In the material below, how many lines include the word "series"? Write only the number.
□ □ □ □
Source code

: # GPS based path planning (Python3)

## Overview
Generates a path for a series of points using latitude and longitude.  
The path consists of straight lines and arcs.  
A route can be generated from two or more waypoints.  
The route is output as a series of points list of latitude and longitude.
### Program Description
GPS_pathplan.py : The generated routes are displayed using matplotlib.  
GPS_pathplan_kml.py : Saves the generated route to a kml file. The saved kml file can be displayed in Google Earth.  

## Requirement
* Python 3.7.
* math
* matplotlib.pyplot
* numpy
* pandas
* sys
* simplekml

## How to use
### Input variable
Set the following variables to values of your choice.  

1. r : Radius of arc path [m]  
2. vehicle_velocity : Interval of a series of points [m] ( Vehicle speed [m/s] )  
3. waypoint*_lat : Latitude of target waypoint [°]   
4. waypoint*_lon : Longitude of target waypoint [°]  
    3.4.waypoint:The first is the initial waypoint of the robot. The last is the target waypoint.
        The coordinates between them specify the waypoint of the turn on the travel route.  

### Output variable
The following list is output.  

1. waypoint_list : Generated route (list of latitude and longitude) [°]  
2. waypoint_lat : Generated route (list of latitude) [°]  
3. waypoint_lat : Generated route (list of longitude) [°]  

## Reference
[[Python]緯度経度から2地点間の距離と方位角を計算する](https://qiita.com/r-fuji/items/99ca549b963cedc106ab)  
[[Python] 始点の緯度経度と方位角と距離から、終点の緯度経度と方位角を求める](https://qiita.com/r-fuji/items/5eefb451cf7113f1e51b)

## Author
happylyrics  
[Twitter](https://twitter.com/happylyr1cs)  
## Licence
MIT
□ □ □ □
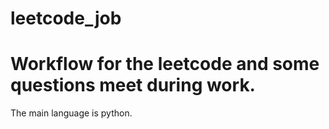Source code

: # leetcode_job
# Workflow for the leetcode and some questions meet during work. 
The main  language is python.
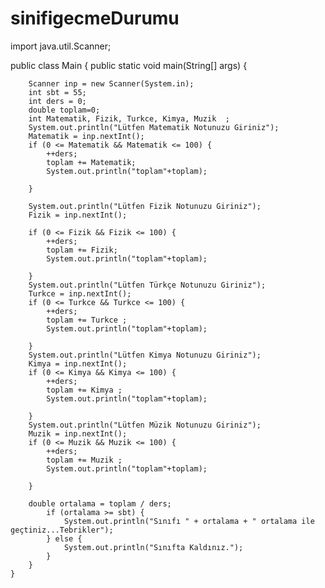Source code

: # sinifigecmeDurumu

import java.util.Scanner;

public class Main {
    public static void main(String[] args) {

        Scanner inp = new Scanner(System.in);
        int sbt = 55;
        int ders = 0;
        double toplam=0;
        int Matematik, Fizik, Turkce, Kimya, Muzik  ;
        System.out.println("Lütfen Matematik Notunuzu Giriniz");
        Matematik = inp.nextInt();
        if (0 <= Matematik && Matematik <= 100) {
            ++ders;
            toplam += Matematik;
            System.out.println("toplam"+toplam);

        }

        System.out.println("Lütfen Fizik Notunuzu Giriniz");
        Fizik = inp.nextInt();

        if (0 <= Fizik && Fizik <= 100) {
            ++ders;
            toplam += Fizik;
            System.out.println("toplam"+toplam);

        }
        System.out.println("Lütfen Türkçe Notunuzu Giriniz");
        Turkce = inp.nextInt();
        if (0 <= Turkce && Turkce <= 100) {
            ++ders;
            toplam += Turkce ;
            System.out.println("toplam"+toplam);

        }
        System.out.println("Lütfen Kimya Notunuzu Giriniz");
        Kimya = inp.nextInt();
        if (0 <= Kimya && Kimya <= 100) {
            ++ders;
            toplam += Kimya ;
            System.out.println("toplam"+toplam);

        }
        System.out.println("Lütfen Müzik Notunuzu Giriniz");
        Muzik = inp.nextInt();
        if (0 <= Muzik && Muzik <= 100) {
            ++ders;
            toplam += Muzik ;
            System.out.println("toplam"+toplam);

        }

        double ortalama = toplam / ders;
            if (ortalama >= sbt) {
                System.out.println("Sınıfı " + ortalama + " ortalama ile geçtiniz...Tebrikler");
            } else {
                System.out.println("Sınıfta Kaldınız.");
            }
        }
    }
□ □ □ □
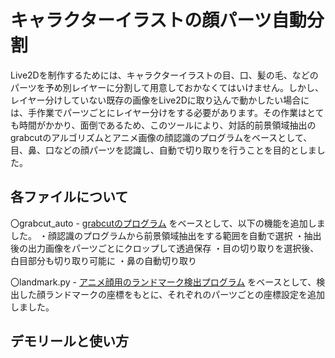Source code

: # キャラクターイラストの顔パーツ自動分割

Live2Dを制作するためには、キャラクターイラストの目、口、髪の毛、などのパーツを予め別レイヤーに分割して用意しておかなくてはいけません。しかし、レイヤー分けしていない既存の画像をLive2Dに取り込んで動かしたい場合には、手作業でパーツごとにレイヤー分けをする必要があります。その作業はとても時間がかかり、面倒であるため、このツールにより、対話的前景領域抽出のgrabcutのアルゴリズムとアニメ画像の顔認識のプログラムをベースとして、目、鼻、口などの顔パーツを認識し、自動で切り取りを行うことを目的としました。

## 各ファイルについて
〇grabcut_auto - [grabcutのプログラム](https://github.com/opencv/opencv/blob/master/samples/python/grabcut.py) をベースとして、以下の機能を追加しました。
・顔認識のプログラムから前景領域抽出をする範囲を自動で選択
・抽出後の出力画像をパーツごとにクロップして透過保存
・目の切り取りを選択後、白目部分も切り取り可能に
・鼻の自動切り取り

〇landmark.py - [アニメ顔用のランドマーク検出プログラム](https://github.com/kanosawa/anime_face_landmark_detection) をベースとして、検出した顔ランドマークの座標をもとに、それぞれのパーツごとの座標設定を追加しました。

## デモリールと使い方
□ □ □ □
## [Task output]
3